This is is a tool to build an heatmap of the fluorescence of an average S. aureus cells. The code heavily relies on eHooke's (version 1.1) and optionally StarDist.
Given a set of microscopy images the tool automatically runs eHooke in order to segment cells, orients each cell according to their major axis and averages the fluorescence in order to build a model cell. It requires per FoV a base image that eHooke can segment (phase, brightfield or membrane dye) and it works with 1 or 2 fluorescence channels.

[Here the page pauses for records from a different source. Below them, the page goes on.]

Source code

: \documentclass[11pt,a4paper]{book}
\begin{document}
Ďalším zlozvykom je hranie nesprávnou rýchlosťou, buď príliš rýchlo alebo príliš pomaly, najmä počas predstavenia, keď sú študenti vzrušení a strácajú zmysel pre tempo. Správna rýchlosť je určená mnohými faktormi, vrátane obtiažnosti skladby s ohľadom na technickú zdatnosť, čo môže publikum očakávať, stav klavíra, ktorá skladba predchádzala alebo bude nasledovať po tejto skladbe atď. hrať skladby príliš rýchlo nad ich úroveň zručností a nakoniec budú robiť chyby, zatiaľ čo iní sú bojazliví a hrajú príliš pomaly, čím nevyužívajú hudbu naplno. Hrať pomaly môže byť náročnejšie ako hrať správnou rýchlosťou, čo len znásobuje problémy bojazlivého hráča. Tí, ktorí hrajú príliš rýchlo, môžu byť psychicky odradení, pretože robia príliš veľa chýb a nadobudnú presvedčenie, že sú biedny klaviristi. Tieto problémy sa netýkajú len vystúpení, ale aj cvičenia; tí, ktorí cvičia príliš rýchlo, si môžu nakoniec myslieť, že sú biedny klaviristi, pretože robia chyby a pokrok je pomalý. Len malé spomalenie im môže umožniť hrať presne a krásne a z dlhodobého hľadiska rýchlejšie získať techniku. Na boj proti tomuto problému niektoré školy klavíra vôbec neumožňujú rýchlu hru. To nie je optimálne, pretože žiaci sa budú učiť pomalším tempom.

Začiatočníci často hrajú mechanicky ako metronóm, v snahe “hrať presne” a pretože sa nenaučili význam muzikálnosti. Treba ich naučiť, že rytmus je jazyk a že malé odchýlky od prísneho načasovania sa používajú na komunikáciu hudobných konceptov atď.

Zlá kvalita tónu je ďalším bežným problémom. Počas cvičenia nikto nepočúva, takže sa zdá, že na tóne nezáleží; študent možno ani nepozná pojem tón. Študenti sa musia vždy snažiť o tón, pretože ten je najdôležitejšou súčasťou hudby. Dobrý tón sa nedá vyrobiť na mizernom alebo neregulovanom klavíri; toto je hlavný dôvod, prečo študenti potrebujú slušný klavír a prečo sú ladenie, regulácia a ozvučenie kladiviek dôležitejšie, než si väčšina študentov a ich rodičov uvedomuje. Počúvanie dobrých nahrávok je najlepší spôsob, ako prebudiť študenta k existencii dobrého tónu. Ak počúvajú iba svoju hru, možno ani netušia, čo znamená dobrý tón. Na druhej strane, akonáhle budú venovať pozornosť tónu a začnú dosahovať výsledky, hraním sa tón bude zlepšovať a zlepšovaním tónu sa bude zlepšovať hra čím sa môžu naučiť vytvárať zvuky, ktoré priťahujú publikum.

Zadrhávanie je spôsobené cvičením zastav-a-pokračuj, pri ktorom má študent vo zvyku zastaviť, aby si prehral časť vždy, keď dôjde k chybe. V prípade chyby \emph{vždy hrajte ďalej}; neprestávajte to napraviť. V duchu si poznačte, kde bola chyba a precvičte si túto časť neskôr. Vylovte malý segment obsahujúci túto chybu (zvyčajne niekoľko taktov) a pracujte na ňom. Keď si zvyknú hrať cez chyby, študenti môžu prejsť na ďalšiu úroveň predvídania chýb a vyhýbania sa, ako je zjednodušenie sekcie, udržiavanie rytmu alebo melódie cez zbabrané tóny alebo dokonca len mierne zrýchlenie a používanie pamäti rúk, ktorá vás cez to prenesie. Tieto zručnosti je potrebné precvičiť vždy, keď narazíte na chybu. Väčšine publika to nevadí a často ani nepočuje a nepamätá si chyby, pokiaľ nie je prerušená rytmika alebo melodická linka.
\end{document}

If spot detection was done using TrackMate and the output .xml file is provided it can also build an heatmap of the average spot localization. Spot detection HAS to be done using the following gist - https://gist.github.com/antmsbrito/f2250a1a905457436532ee761fa6eab7 (otherwise the order of the XML nodes dont match)
ROOT FOLDER
│
├─── Experiment #1
│ │
│ ├───FoV_1
│ │ ├── Fluor_1.tif
│ │ ├── Fluor_1.xml (optional)
│ │ ├── Fluor_2.tif
│ │ ├── Fluor_1.xml (optional)
│ │ └── Base.tif
│ ├───FoV_1
│ │ ├── Fluor_1.tif
│ │ ├── Fluor_1.xml (optional)
│ │ ├── Fluor_2.tif
│ │ ├── Fluor_1.xml (optional)
│ │ └── Base.tif
│ └─── ...
├─── Experiment #2
│ │
│ ├───FoV_1
│ │ ├── Fluor_1.tif
│ │ ├── Fluor_1.xml (optional)
│ │ ├── Fluor_2.tif
│ │ ├── Fluor_1.xml (optional)
│ │ └── Base.tif
│ ├───FoV_1
│ │ ├── Fluor_1.tif
│ │ ├── Fluor_1.xml (optional)
│ │ ├── Fluor_2.tif
│ │ ├── Fluor_1.xml (optional)
│ │ └── Base.tif
│ └─── ...
...
You have to provide the following information:
- The path to your local eHooke folder
- The path to the root folder where the images are (see above for example)
- The file name of the fluorescence images (without .tif)
- The file name of the base images (without .tif)
- The type of base image provided
You have to edit the example jupyter notebook file according to your needs.